▸ **Task to carry out**: Beginning with the line where "5. **MessageConsumer** 由会话创建，用于接收发送目标的消息" occurs, transcribe every line exactly through the last line of the listing below, and no others.

────────────────────

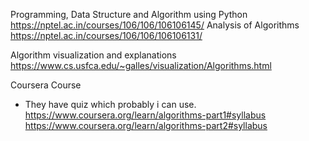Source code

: Programming, Data Structure and Algorithm using Python
	https://nptel.ac.in/courses/106/106/106106145/
Analysis of Algorithms
	https://nptel.ac.in/courses/106/106/106106131/
	
Algorithm visualization and explanations
	https://www.cs.usfca.edu/~galles/visualization/Algorithms.html 
	
Coursera Course
- They have quiz which probably i can use.
	https://www.coursera.org/learn/algorithms-part1#syllabus
	https://www.coursera.org/learn/algorithms-part2#syllabus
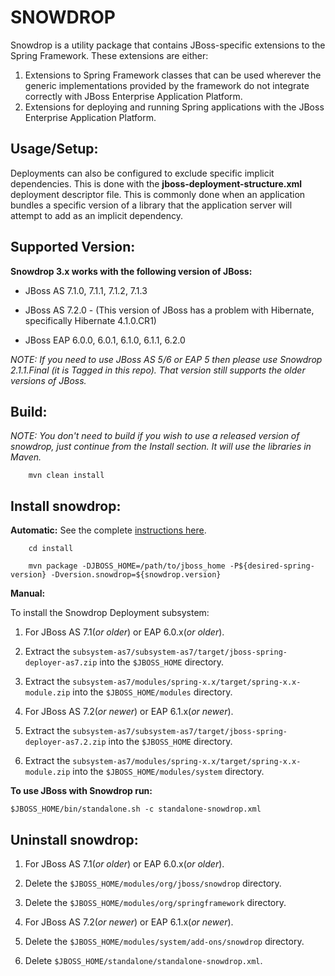 SNOWDROP
========

Snowdrop is a utility package that contains JBoss-specific extensions to the Spring Framework. These extensions are either:

1. Extensions to Spring Framework classes that can be used wherever the generic implementations provided by the framework 
do not integrate correctly with JBoss Enterprise Application Platform.
2. Extensions for deploying and running Spring applications with the JBoss Enterprise Application Platform.

Usage/Setup:
---------
Deployments can also be configured to exclude specific implicit dependencies. This is done with the 
**jboss-deployment-structure.xml** deployment descriptor file. This is commonly done when an application bundles a specific 
version of a library that the application server will attempt to add as an implicit dependency.

Supported Version:
------------------
**Snowdrop 3.x works with the following version of JBoss:**

* JBoss AS 7.1.0, 7.1.1, 7.1.2, 7.1.3

* JBoss AS 7.2.0 - (This version of JBoss has a problem with Hibernate, specifically Hibernate 4.1.0.CR1)

* JBoss EAP 6.0.0, 6.0.1, 6.1.0, 6.1.1, 6.2.0

_NOTE: If you need to use JBoss AS 5/6 or EAP 5 then please use Snowdrop 2.1.1.Final (it is Tagged in this repo).  That 
version still supports the older versions of JBoss._

Build:
---------

_NOTE: You don't need to build if you wish to use a released version of snowdrop, just continue from the Install section. 
It will use the libraries in Maven._

        mvn clean install

Install snowdrop:
-----------------

**Automatic:**
See the complete [instructions here](https://github.com/snowdrop/snowdrop/tree/master/install).

        cd install

        mvn package -DJBOSS_HOME=/path/to/jboss_home -P${desired-spring-version} -Dversion.snowdrop=${snowdrop.version}

**Manual:**

To install the Snowdrop Deployment subsystem:

1. For JBoss AS 7.1(*or older*) or EAP 6.0.x(*or older*).
  1. Extract the `subsystem-as7/subsystem-as7/target/jboss-spring-deployer-as7.zip` into the `$JBOSS_HOME` directory.
  2. Extract the `subsystem-as7/modules/spring-x.x/target/spring-x.x-module.zip` into the `$JBOSS_HOME/modules` directory.

2. For JBoss AS 7.2(*or newer*) or EAP 6.1.x(*or newer*).
  1. Extract the `subsystem-as7/subsystem-as7/target/jboss-spring-deployer-as7.2.zip` into the `$JBOSS_HOME` directory.
  2. Extract the `subsystem-as7/modules/spring-x.x/target/spring-x.x-module.zip` into the `$JBOSS_HOME/modules/system` directory.

**To use JBoss with Snowdrop run:**

`$JBOSS_HOME/bin/standalone.sh -c standalone-snowdrop.xml`

Uninstall snowdrop:
-------------------

1. For JBoss AS 7.1(*or older*) or EAP 6.0.x(*or older*).
  1. Delete the `$JBOSS_HOME/modules/org/jboss/snowdrop` directory.
  2. Delete the `$JBOSS_HOME/modules/org/springframework` directory.

2. For JBoss AS 7.2(*or newer*) or EAP 6.1.x(*or newer*).
  1. Delete the `$JBOSS_HOME/modules/system/add-ons/snowdrop` directory.

3. Delete `$JBOSS_HOME/standalone/standalone-snowdrop.xml`.
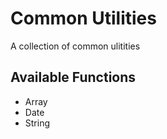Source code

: # Common Utilities
A collection of common ulitities

## Available Functions

- Array
  <!-- - `toString(arr, delimeter)` -->
- Date
- String
  <!-- - `toArray(string, delimeter)` -->
  <!-- - `toSentenceCase(string)` -->
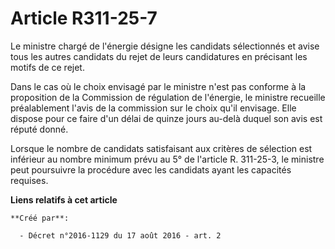 # Article R311-25-7

Le ministre chargé de l'énergie désigne les candidats sélectionnés et avise tous les autres candidats du rejet de leurs
candidatures en précisant les motifs de ce rejet. 

Dans le cas où le choix envisagé par le ministre n'est pas conforme à la proposition de la Commission de régulation de
l'énergie, le ministre recueille préalablement l'avis de la commission sur le choix qu'il envisage. Elle dispose pour ce
faire d'un délai de quinze jours au-delà duquel son avis est réputé donné. 

Lorsque le nombre de candidats satisfaisant aux critères de sélection est inférieur au nombre minimum prévu au 5° de
l'article R. 311-25-3, le ministre peut poursuivre la procédure avec les candidats ayant les capacités requises.

**Liens relatifs à cet article**

	**Créé par**:

	  - Décret n°2016-1129 du 17 août 2016 - art. 2
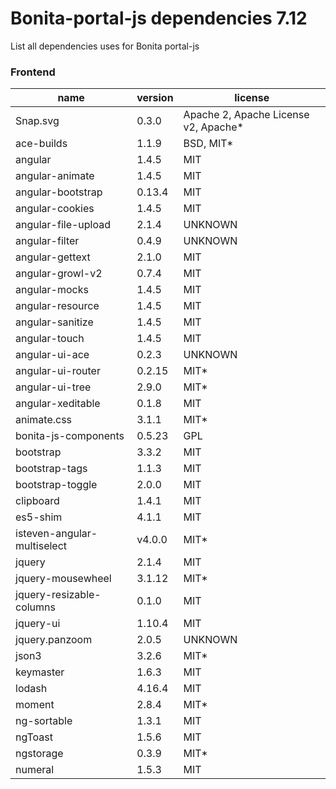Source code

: # Bonita-portal-js dependencies 7.12


List all dependencies uses for Bonita portal-js

### Frontend

 | name | version | license | 
 | --- | --- | --- | 
 | Snap.svg | 0.3.0 | Apache 2, Apache License v2, Apache*
ace-builds | 1.1.9 | BSD, MIT*
angular | 1.4.5 | MIT
angular-animate | 1.4.5 | MIT
angular-bootstrap | 0.13.4 | MIT
angular-cookies | 1.4.5 | MIT
angular-file-upload | 2.1.4 | UNKNOWN
angular-filter | 0.4.9 | UNKNOWN
angular-gettext | 2.1.0 | MIT
angular-growl-v2 | 0.7.4 | MIT
angular-mocks | 1.4.5 | MIT
angular-resource | 1.4.5 | MIT
angular-sanitize | 1.4.5 | MIT
angular-touch | 1.4.5 | MIT
angular-ui-ace | 0.2.3 | UNKNOWN
angular-ui-router | 0.2.15 | MIT*
angular-ui-tree | 2.9.0 | MIT*
angular-xeditable | 0.1.8 | MIT
animate.css | 3.1.1 | MIT*
bonita-js-components | 0.5.23 | GPL
bootstrap | 3.3.2 | MIT
bootstrap-tags | 1.1.3 | MIT
bootstrap-toggle | 2.0.0 | MIT
clipboard | 1.4.1 | MIT
es5-shim | 4.1.1 | MIT
isteven-angular-multiselect | v4.0.0 | MIT*
jquery | 2.1.4 | MIT
jquery-mousewheel | 3.1.12 | MIT*
jquery-resizable-columns | 0.1.0 | MIT
jquery-ui | 1.10.4 | MIT
jquery.panzoom | 2.0.5 | UNKNOWN
json3 | 3.2.6 | MIT*
keymaster | 1.6.3 | MIT
lodash | 4.16.4 | MIT
moment | 2.8.4 | MIT*
ng-sortable | 1.3.1 | MIT
ngToast | 1.5.6 | MIT
ngstorage | 0.3.9 | MIT*
numeral | 1.5.3 | MIT | 
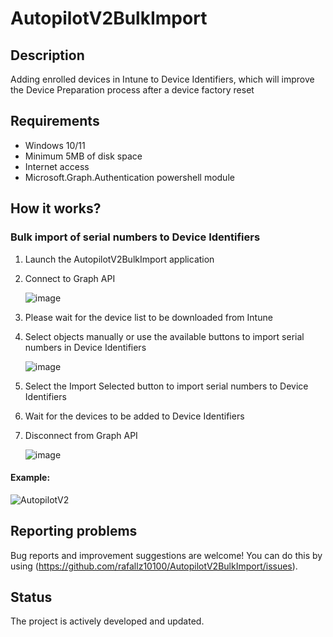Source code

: # AutopilotV2BulkImport
## Description
Adding enrolled devices in Intune to Device Identifiers, which will improve the Device Preparation process after a device factory reset

## Requirements

- Windows 10/11
- Minimum 5MB of disk space
- Internet access
- Microsoft.Graph.Authentication powershell module

## How it works?
### Bulk import of serial numbers to Device Identifiers
1. Launch the AutopilotV2BulkImport application
2. Connect to Graph API
   
   ![image](https://github.com/user-attachments/assets/2f71b049-b516-482b-b181-2176ec7765f1)
4. Please wait for the device list to be downloaded from Intune
5. Select objects manually or use the available buttons to import serial numbers in Device Identifiers
   
   ![image](https://github.com/user-attachments/assets/390398d9-6dde-45fb-8eaf-421421442c3d)
7. Select the Import Selected button to import serial numbers to Device Identifiers
8. Wait for the devices to be added to Device Identifiers
9. Disconnect from Graph API
   
   ![image](https://github.com/user-attachments/assets/c4b64ce1-ce46-44e4-81bb-2ebaac374cb1)

#### Example:
![AutopilotV2](https://github.com/user-attachments/assets/9cf772d2-a5d5-4807-9c04-ecf8e50eae8d)

## Reporting problems

Bug reports and improvement suggestions are welcome! You can do this by using (https://github.com/rafallz10100/AutopilotV2BulkImport/issues).

## Status

The project is actively developed and updated.
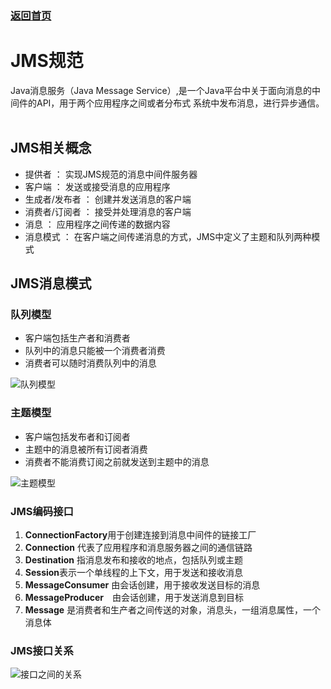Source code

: ### [返回首页](https://github.com/Letitmiss/JMS/blob/master/README.md)

# JMS规范                                

  Java消息服务（Java Message Service）,是一个Java平台中关于面向消息的中间件的API，用于两个应用程序之间或者分布式
    系统中发布消息，进行异步通信。
    
## JMS相关概念
*  提供者 ： 实现JMS规范的消息中间件服务器
* 客户端 ： 发送或接受消息的应用程序
* 生成者/发布者 ： 创建并发送消息的客户端
* 消费者/订阅者 ： 接受并处理消息的客户端
* 消息 ： 应用程序之间传递的数据内容
* 消息模式 ： 在客户端之间传递消息的方式，JMS中定义了主题和队列两种模式

## JMS消息模式

### 队列模型

* 客户端包括生产者和消费者
* 队列中的消息只能被一个消费者消费
* 消费者可以随时消费队列中的消息

![队列模型](https://github.com/Letitmiss/JMS/blob/master/img/006.jpg)


### 主题模型

* 客户端包括发布者和订阅者
* 主题中的消息被所有订阅者消费
* 消费者不能消费订阅之前就发送到主题中的消息

![主题模型](https://github.com/Letitmiss/JMS/blob/master/img/007.jpg)
   
### JMS编码接口 

1. **ConnectionFactory**用于创建连接到消息中间件的链接工厂
2. **Connection** 代表了应用程序和消息服务器之间的通信链路
3. **Destination** 指消息发布和接收的地点，包括队列或主题
4. **Session**表示一个单线程的上下文，用于发送和接收消息
5. **MessageConsumer** 由会话创建，用于接收发送目标的消息
6. **MessageProducer**　由会话创建，用于发送消息到目标
7. **Message** 是消费者和生产者之间传送的对象，消息头，一组消息属性，一个消息体

### JMS接口关系
![接口之间的关系](https://github.com/Letitmiss/JMS/blob/master/img/008.jpg)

────────────────────

▸ **Solution**:
5. **MessageConsumer** 由会话创建，用于接收发送目标的消息
6. **MessageProducer**　由会话创建，用于发送消息到目标
7. **Message** 是消费者和生产者之间传送的对象，消息头，一组消息属性，一个消息体

### JMS接口关系
![接口之间的关系](https://github.com/Letitmiss/JMS/blob/master/img/008.jpg)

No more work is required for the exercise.